» **Assignment**: Before repeating the entries below, strip out every picture and keep all else as it is.

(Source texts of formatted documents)
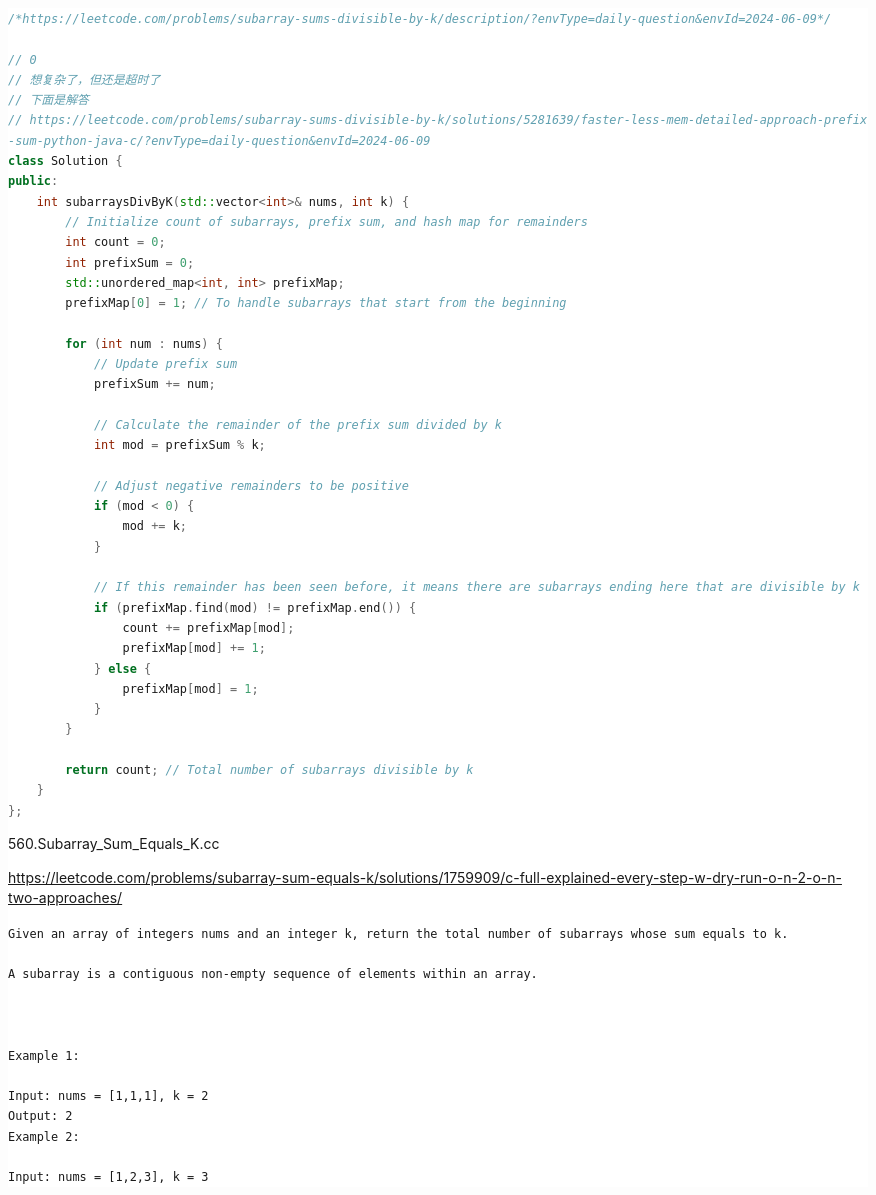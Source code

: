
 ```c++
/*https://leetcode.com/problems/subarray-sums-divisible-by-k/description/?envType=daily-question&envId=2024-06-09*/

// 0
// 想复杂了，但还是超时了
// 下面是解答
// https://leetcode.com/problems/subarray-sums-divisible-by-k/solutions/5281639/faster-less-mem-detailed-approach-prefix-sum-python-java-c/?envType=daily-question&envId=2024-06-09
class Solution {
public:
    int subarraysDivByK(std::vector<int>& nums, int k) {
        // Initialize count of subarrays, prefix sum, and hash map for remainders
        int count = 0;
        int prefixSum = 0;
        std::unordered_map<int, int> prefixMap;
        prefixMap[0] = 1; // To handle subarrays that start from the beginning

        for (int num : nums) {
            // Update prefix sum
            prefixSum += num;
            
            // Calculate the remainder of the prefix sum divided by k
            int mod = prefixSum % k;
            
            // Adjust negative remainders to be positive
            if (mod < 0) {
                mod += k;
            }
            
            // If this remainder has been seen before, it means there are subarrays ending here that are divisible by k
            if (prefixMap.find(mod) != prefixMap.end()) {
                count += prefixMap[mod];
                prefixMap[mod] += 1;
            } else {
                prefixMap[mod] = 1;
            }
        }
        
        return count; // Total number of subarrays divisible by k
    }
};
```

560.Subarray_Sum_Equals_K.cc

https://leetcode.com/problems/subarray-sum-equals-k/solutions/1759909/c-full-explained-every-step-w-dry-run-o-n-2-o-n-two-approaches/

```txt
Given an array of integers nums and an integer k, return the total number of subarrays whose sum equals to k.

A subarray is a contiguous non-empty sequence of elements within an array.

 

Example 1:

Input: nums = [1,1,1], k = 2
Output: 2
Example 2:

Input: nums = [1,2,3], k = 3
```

» **Solved exercise**:
Source code

:
 ```c++
/*https://leetcode.com/problems/subarray-sums-divisible-by-k/description/?envType=daily-question&envId=2024-06-09*/

// 0
// 想复杂了，但还是超时了
// 下面是解答
// https://leetcode.com/problems/subarray-sums-divisible-by-k/solutions/5281639/faster-less-mem-detailed-approach-prefix-sum-python-java-c/?envType=daily-question&envId=2024-06-09
class Solution {
public:
    int subarraysDivByK(std::vector<int>& nums, int k) {
        // Initialize count of subarrays, prefix sum, and hash map for remainders
        int count = 0;
        int prefixSum = 0;
        std::unordered_map<int, int> prefixMap;
        prefixMap[0] = 1; // To handle subarrays that start from the beginning

        for (int num : nums) {
            // Update prefix sum
            prefixSum += num;
            
            // Calculate the remainder of the prefix sum divided by k
            int mod = prefixSum % k;
            
            // Adjust negative remainders to be positive
            if (mod < 0) {
                mod += k;
            }
            
            // If this remainder has been seen before, it means there are subarrays ending here that are divisible by k
            if (prefixMap.find(mod) != prefixMap.end()) {
                count += prefixMap[mod];
                prefixMap[mod] += 1;
            } else {
                prefixMap[mod] = 1;
            }
        }
        
        return count; // Total number of subarrays divisible by k
    }
};
```

560.Subarray_Sum_Equals_K.cc

https://leetcode.com/problems/subarray-sum-equals-k/solutions/1759909/c-full-explained-every-step-w-dry-run-o-n-2-o-n-two-approaches/

```txt
Given an array of integers nums and an integer k, return the total number of subarrays whose sum equals to k.

A subarray is a contiguous non-empty sequence of elements within an array.

 

Example 1:

Input: nums = [1,1,1], k = 2
Output: 2
Example 2:

Input: nums = [1,2,3], k = 3
```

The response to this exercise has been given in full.